___ The records

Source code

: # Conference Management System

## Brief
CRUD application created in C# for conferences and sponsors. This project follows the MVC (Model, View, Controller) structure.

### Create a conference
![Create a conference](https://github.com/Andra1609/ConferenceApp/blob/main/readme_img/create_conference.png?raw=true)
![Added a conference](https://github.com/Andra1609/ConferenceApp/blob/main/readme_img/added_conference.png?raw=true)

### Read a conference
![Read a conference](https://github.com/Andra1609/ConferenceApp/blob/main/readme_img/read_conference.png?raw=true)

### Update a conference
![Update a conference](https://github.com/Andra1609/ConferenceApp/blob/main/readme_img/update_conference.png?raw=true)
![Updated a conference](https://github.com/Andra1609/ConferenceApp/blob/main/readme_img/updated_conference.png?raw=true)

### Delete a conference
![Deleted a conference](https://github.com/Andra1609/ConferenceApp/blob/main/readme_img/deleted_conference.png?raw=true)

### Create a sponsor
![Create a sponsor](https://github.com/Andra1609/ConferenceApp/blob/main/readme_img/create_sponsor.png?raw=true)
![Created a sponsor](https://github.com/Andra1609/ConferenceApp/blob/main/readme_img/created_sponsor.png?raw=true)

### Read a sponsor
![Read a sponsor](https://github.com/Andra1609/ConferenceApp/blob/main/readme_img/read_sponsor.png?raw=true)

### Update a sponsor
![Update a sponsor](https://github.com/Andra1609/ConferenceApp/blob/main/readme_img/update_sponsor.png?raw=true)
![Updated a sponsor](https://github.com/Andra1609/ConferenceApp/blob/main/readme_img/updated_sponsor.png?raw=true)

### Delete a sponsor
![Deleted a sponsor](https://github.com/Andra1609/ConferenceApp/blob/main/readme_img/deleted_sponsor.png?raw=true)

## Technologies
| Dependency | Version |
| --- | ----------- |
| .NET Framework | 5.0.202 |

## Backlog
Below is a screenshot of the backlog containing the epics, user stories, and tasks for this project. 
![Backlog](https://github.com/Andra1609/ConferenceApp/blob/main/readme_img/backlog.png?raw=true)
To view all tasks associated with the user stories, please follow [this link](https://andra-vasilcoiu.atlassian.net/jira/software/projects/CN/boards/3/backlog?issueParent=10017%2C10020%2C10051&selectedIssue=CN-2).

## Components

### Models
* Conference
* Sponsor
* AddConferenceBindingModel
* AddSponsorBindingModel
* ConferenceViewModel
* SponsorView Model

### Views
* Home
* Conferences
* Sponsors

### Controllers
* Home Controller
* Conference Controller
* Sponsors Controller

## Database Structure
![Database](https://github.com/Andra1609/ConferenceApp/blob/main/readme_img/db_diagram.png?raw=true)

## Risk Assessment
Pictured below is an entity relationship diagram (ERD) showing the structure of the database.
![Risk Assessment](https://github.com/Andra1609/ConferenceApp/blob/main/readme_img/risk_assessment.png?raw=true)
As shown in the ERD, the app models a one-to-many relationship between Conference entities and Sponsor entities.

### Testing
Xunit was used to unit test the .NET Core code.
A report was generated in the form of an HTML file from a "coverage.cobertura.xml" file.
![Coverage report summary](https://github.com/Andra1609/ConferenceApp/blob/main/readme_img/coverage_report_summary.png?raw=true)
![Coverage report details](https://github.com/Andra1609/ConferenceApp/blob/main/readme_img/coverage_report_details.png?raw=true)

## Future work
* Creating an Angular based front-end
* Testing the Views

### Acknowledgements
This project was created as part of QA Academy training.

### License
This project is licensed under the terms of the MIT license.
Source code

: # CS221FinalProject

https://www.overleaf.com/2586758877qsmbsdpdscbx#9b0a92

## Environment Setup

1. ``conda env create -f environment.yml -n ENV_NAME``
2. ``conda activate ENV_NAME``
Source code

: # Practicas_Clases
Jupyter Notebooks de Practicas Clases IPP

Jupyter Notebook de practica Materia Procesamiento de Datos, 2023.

______

[Work instruction] Write every entry out again exactly.

[Response to the task]
Source code

: # Conference Management System

## Brief
CRUD application created in C# for conferences and sponsors. This project follows the MVC (Model, View, Controller) structure.

### Create a conference
![Create a conference](https://github.com/Andra1609/ConferenceApp/blob/main/readme_img/create_conference.png?raw=true)
![Added a conference](https://github.com/Andra1609/ConferenceApp/blob/main/readme_img/added_conference.png?raw=true)

### Read a conference
![Read a conference](https://github.com/Andra1609/ConferenceApp/blob/main/readme_img/read_conference.png?raw=true)

### Update a conference
![Update a conference](https://github.com/Andra1609/ConferenceApp/blob/main/readme_img/update_conference.png?raw=true)
![Updated a conference](https://github.com/Andra1609/ConferenceApp/blob/main/readme_img/updated_conference.png?raw=true)

### Delete a conference
![Deleted a conference](https://github.com/Andra1609/ConferenceApp/blob/main/readme_img/deleted_conference.png?raw=true)

### Create a sponsor
![Create a sponsor](https://github.com/Andra1609/ConferenceApp/blob/main/readme_img/create_sponsor.png?raw=true)
![Created a sponsor](https://github.com/Andra1609/ConferenceApp/blob/main/readme_img/created_sponsor.png?raw=true)

### Read a sponsor
![Read a sponsor](https://github.com/Andra1609/ConferenceApp/blob/main/readme_img/read_sponsor.png?raw=true)

### Update a sponsor
![Update a sponsor](https://github.com/Andra1609/ConferenceApp/blob/main/readme_img/update_sponsor.png?raw=true)
![Updated a sponsor](https://github.com/Andra1609/ConferenceApp/blob/main/readme_img/updated_sponsor.png?raw=true)

### Delete a sponsor
![Deleted a sponsor](https://github.com/Andra1609/ConferenceApp/blob/main/readme_img/deleted_sponsor.png?raw=true)

## Technologies
| Dependency | Version |
| --- | ----------- |
| .NET Framework | 5.0.202 |

## Backlog
Below is a screenshot of the backlog containing the epics, user stories, and tasks for this project. 
![Backlog](https://github.com/Andra1609/ConferenceApp/blob/main/readme_img/backlog.png?raw=true)
To view all tasks associated with the user stories, please follow [this link](https://andra-vasilcoiu.atlassian.net/jira/software/projects/CN/boards/3/backlog?issueParent=10017%2C10020%2C10051&selectedIssue=CN-2).

## Components

### Models
* Conference
* Sponsor
* AddConferenceBindingModel
* AddSponsorBindingModel
* ConferenceViewModel
* SponsorView Model

### Views
* Home
* Conferences
* Sponsors

### Controllers
* Home Controller
* Conference Controller
* Sponsors Controller

## Database Structure
![Database](https://github.com/Andra1609/ConferenceApp/blob/main/readme_img/db_diagram.png?raw=true)

## Risk Assessment
Pictured below is an entity relationship diagram (ERD) showing the structure of the database.
![Risk Assessment](https://github.com/Andra1609/ConferenceApp/blob/main/readme_img/risk_assessment.png?raw=true)
As shown in the ERD, the app models a one-to-many relationship between Conference entities and Sponsor entities.

### Testing
Xunit was used to unit test the .NET Core code.
A report was generated in the form of an HTML file from a "coverage.cobertura.xml" file.
![Coverage report summary](https://github.com/Andra1609/ConferenceApp/blob/main/readme_img/coverage_report_summary.png?raw=true)
![Coverage report details](https://github.com/Andra1609/ConferenceApp/blob/main/readme_img/coverage_report_details.png?raw=true)

## Future work
* Creating an Angular based front-end
* Testing the Views

### Acknowledgements
This project was created as part of QA Academy training.

### License
This project is licensed under the terms of the MIT license.
Source code

: # CS221FinalProject

https://www.overleaf.com/2586758877qsmbsdpdscbx#9b0a92

## Environment Setup

1. ``conda env create -f environment.yml -n ENV_NAME``
2. ``conda activate ENV_NAME``
Source code

: # Practicas_Clases
Jupyter Notebooks de Practicas Clases IPP

Jupyter Notebook de practica Materia Procesamiento de Datos, 2023.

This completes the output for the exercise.